Op. Dr. Kemal Aytekin Dursun, “Böbrek taşları dünya genelinde yaygın bir problem. Vücuttaki su miktarı azaldığında mineral ve tuzlar kristalleşerek böbrek taşlarına yol açabiliyor. Genelde orta yaşlarda görülen hastalık, artık gençleri ve çocukları hedef almaya başladı” dedi.
Türkiye’de nüfusun yüzde 14-15’inde böbrek ve üreter taşları oluştuğunun tespit edildiğini de sözlerine ekleyen Üroloji Uzmanı Op. Dr. Kemal Aytekin Dursun, konuyla ilgili açıklamasını şöyle sürdürdü:
“Böbrek ve üreter taşlarının oluşumu erkeklerde kadınlara göre 2-3 kat fazla görülmektedir. Özellikle 40-60 yaş aralığında daha sık sıcak ve kuru iklimlerde biraz daha sık izleniyor. Taş oluşumu kilo fazlalığı, tansiyon yüksekliği, şeker hastalığı, kan yağlarının yüksek olması taş oluşumunu kolaylaştırmaktadır.

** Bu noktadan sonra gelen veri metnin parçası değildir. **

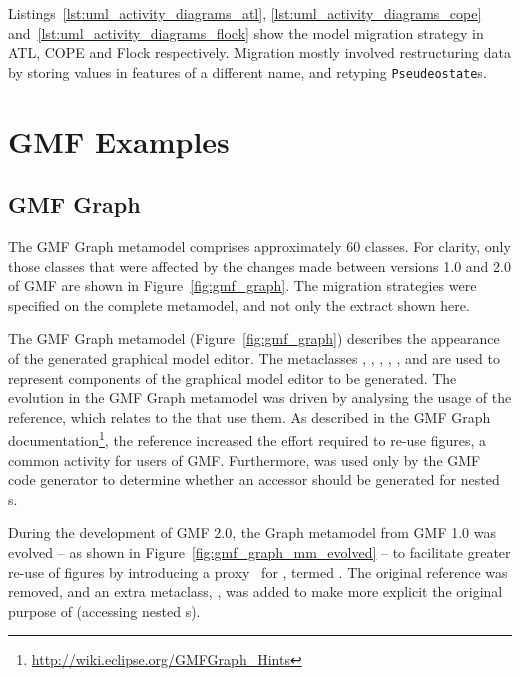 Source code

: Listings~\ref{lst:uml_activity_diagrams_atl}, \ref{lst:uml_activity_diagrams_cope} and~\ref{lst:uml_activity_diagrams_flock} show the model migration strategy in ATL, COPE and Flock respectively. Migration mostly involved restructuring data by storing values in features of a different name, and retyping \texttt{Pseudeostate}s.




\section{GMF Examples}

\subsection{GMF Graph}
\label{subsec:gmf_graph}

The GMF Graph metamodel comprises approximately 60 classes. For clarity, only those classes that were affected by the changes made between versions 1.0 and 2.0 of GMF are shown in Figure~\ref{fig:gmf_graph}. The migration strategies were specified on the complete metamodel, and not only the extract shown here.

The GMF Graph metamodel (Figure~\ref{fig:gmf_graph}) describes the appearance of the generated graphical model editor. The metaclasses , , , , , and  are used to represent components of the graphical model editor to be generated. The evolution in the GMF Graph metamodel was driven by analysing the usage of the  reference, which relates  to the  that use them. As described in the GMF Graph documentation\footnote{\url{http://wiki.eclipse.org/GMFGraph_Hints}}, the  reference increased the effort required to re-use figures, a common activity for users of GMF. Furthermore,  was used only by the GMF code generator to determine whether an accessor
should be generated for nested s.

During the development of GMF 2.0, the Graph metamodel from GMF 1.0 was evolved -- as shown in Figure~\ref{fig:gmf_graph_mm_evolved} -- to facilitate greater re-use of figures by introducing a proxy~\cite{gamma95patterns} for , termed . The original  reference was removed, and an extra metaclass, , was added to make more explicit the original purpose of  (accessing nested s).

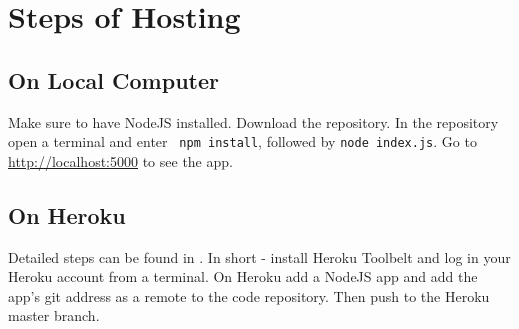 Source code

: \documentclass[10pt]{article}
\begin{document}
\section{Steps of Hosting}

\subsection{On Local Computer}
Make sure to have NodeJS installed. Download the repository. In the repository open a terminal and enter \texttt{
npm install}, followed by \texttt{node index.js}. Go to \url{http://localhost:5000} to see the app.

\subsection{On Heroku}
Detailed steps can be found in \cite{heroku}. In short - install Heroku Toolbelt and log in your Heroku account from a terminal. On Heroku add a NodeJS app and add the app's git address as a remote to the code repository. Then push to the Heroku master branch.

\medskip


\end{document}
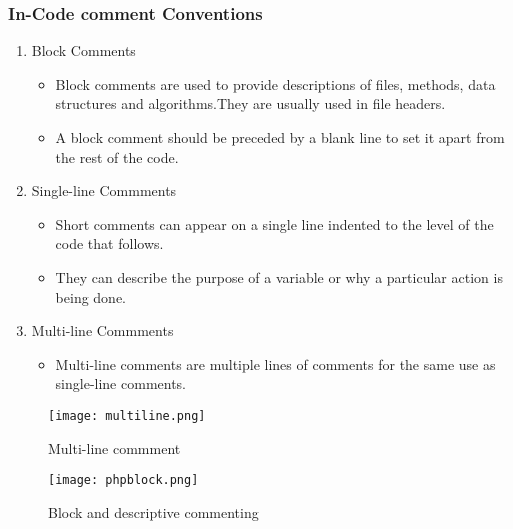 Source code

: \documentclass[12pt,a4paper]{article}
\begin{document}
	\subsubsection{In-Code comment Conventions}
	\begin{enumerate}
		\item Block Comments
		\begin{itemize}
		\item Block comments are used to provide descriptions of files, methods, data structures and
algorithms.They are usually used in file headers.
		\item A block comment should be preceded by a blank line to set it apart from the rest of the code.
	\end{itemize}	
	\item Single-line Commments
	\begin{itemize}
		\item Short comments can appear on a single line indented to the level of the code that follows.
		\item They can describe the purpose of a variable or why a particular action is being done.
	\end{itemize}
	\item Multi-line Commments
	\begin{itemize}
		\item Multi-line comments are multiple lines of comments for the same use as single-line comments.
	\end{itemize}				 
	\end{enumerate}
	
	\begin{figure}[ht]
		 	\begin{minipage}[b]{0.45 \linewidth}
		 	\centering
		 	\texttt{[image: multiline.png]}
		 	\caption{Multi-line commment}
		 	\label{Commenting}
		 	\end{minipage}
			\begin{minipage}[b]{0.45 \linewidth}
		 	\centering
		 	\texttt{[image: phpblock.png]}
		 	\caption{Block and descriptive commenting}
		 	\label{Block and descriptive commenting}
		 	\end{minipage}
		 \end{figure}
	
\end{document}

Hava sıcaklığının arttığı şu günlerde vücuttaki suyun terleme yoluyla daha çok dışarı atılmasının idrarı azalttığını, bunun da taş oluşmasına zemin hazırladığını önemle vurgulamak gerekmektedir”

Yüzde 80-85 oranında kalsiyum taşları izleniyor…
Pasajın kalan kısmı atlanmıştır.